Item 2. Identity and Background
Robert Gudfinnsson, a Reporting Person, and Vilhelm Mar Gudmundsson
are deemed to be a “group” for purposes of Section 13(d) of the Securities Exchange Act of 1934, as amended (“Exchange
Act”).
Reporting Persons
(a) This Schedule 13D is filed by (i)
Lisbeth Holdings Limited (“Lisbeth”); (ii) Salander Holdings Limited (“Salander”); and (iii) Robert Gudfinnsson
(collectively, the “Reporting Persons”).
(b) The business address of the Reporting
Persons is 4 V Dimech Street, Floriana, Malta 1504.
(c) Lisbeth and Salander are in the business
of financial holdings. The principal occupation of Mr. Gudfinnsson is an independent consultant and the chief executive officer
of Holshyrna USA.
(d) During the past five years, none
of the Reporting Persons has been convicted in a criminal proceeding (excluding traffic violations and similar misdemeanors).
(e) During the past five years, none
of the Reporting Persons has been a party to a civil proceeding of a judicial or administrative body of competent jurisdiction
and as a result of such proceeding, was or is subject to a judgment, decree or final order enjoining future violations of, or prohibiting
or mandating activities subject to, federal or state securities laws or finding any violation with respect to such laws.
(f) Lisbeth and Salander are organized
under the laws of Malta. Mr. Gudfinnsson is a citizen of Iceland.
Vilhelm Mar Gudmundsson
(a) Vilhem Mar Gudmundsson.
(b) The business address of Mr.

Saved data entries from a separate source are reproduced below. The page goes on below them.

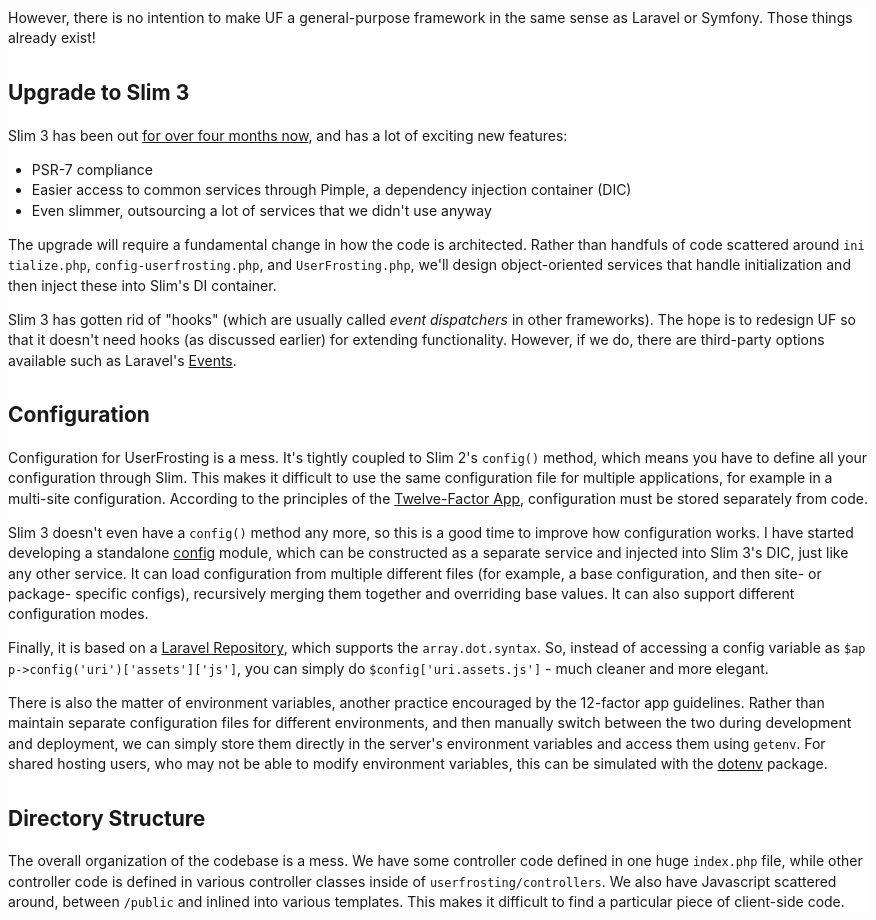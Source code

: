 However, there is no intention to make UF a general-purpose framework in the same sense as Laravel or Symfony.  Those things already exist!

## Upgrade to Slim 3

Slim 3 has been out [for over four months now](http://www.slimframework.com/2015/12/07/slim-3.html), and has a lot of exciting new features:

- PSR-7 compliance
- Easier access to common services through Pimple, a dependency injection container (DIC)
- Even slimmer, outsourcing a lot of services that we didn't use anyway

The upgrade will require a fundamental change in how the code is architected.  Rather than handfuls of code scattered around `initialize.php`, `config-userfrosting.php`, and `UserFrosting.php`, we'll design object-oriented services that handle initialization and then inject these into Slim's DI container.

Slim 3 has gotten rid of "hooks" (which are usually called *event dispatchers* in other frameworks).  The hope is to redesign UF so that it doesn't need hooks (as discussed earlier) for extending functionality.  However, if we do, there are third-party options available such as Laravel's [Events](https://laravel.com/docs/5.2/events).

## Configuration

Configuration for UserFrosting is a mess.  It's tightly coupled to Slim 2's `config()` method, which means you have to define all your configuration through Slim.  This makes it difficult to use the same configuration file for multiple applications, for example in a multi-site configuration.  According to the principles of the [Twelve-Factor App](http://12factor.net/config), configuration must be stored separately from code.

Slim 3 doesn't even have a `config()` method any more, so this is a good time to improve how configuration works.  I have started developing a standalone [config](https://github.com/userfrosting/config) module, which can be constructed as a separate service and injected into Slim 3's DIC, just like any other service.  It can load configuration from multiple different files (for example, a base configuration, and then site- or package- specific configs), recursively merging them together and overriding base values.  It can also support different configuration modes.

Finally, it is based on a [Laravel Repository](https://github.com/illuminate/config/blob/master/Repository.php), which supports the `array.dot.syntax`.  So, instead of accessing a config variable as `$app->config('uri')['assets']['js']`, you can simply do `$config['uri.assets.js']` - much cleaner and more elegant.

There is also the matter of environment variables, another practice encouraged by the 12-factor app guidelines.  Rather than maintain separate configuration files for different environments, and then manually switch between the two during development and deployment, we can simply store them directly in the server's environment variables and access them using `getenv`.  For shared hosting users, who may not be able to modify environment variables, this can be simulated with the [dotenv](https://github.com/vlucas/phpdotenv) package.

## Directory Structure

The overall organization of the codebase is a mess.  We have some controller code defined in one huge `index.php` file, while other controller code is defined in various controller classes inside of `userfrosting/controllers`.  We also have Javascript scattered around, between `/public` and inlined into various templates.  This makes it difficult to find a particular piece of client-side code.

Gudmundsson
is 14894 Huntington Gate Drive, Poway, CA 92064.
(c) The principal occupation of Mr. Gudmundsson
is chief executive officer of Selsteinn Inc., a research and development company.
(d) During the past five years, to the
knowledge of the Reporting Persons, Mr. Gudmundsson has not been convicted in a criminal proceeding (excluding traffic violations
and similar misdemeanors).
(e) During the past five years, to the
knowledge of the Reporting Persons, Mr. Gudmundsson has not been a party to a civil proceeding of a judicial or administrative
body of competent jurisdiction and as a result of such proceeding, was or is subject to a judgment, decree or final order enjoining
future violations of, or prohibiting or mandating activities subject to, federal or state securities laws or finding any violation
with respect to such laws.
(f) Mr. Gudmundsson is a citizen of Iceland.
Item 3.
Source and Amount of Funds or Other Consideration
Mr. Gudfinnsson sold shares of Common Stock
of the Issuer to another holder of shares of Common Stock of the Issuer in exchange for a promissory note. 7,000,000 shares of
Common Stock held by the issuer of the promissory note were pledged as collateral for the issuer’s obligations under the
promissory note. On December 10, 2012, such shares were issued to Salander, and subsequently transferred to Lisbeth, a wholly-owned
subsidiary of Salander, upon foreclosure on that pledge. Mr. Gudfinnsson controls Salander and Lisbeth and is deemed to beneficially
own the shares of Common Stock of the Issuer owned by Lisbeth pursuant to Rule 13d-3 of the Exchange Act.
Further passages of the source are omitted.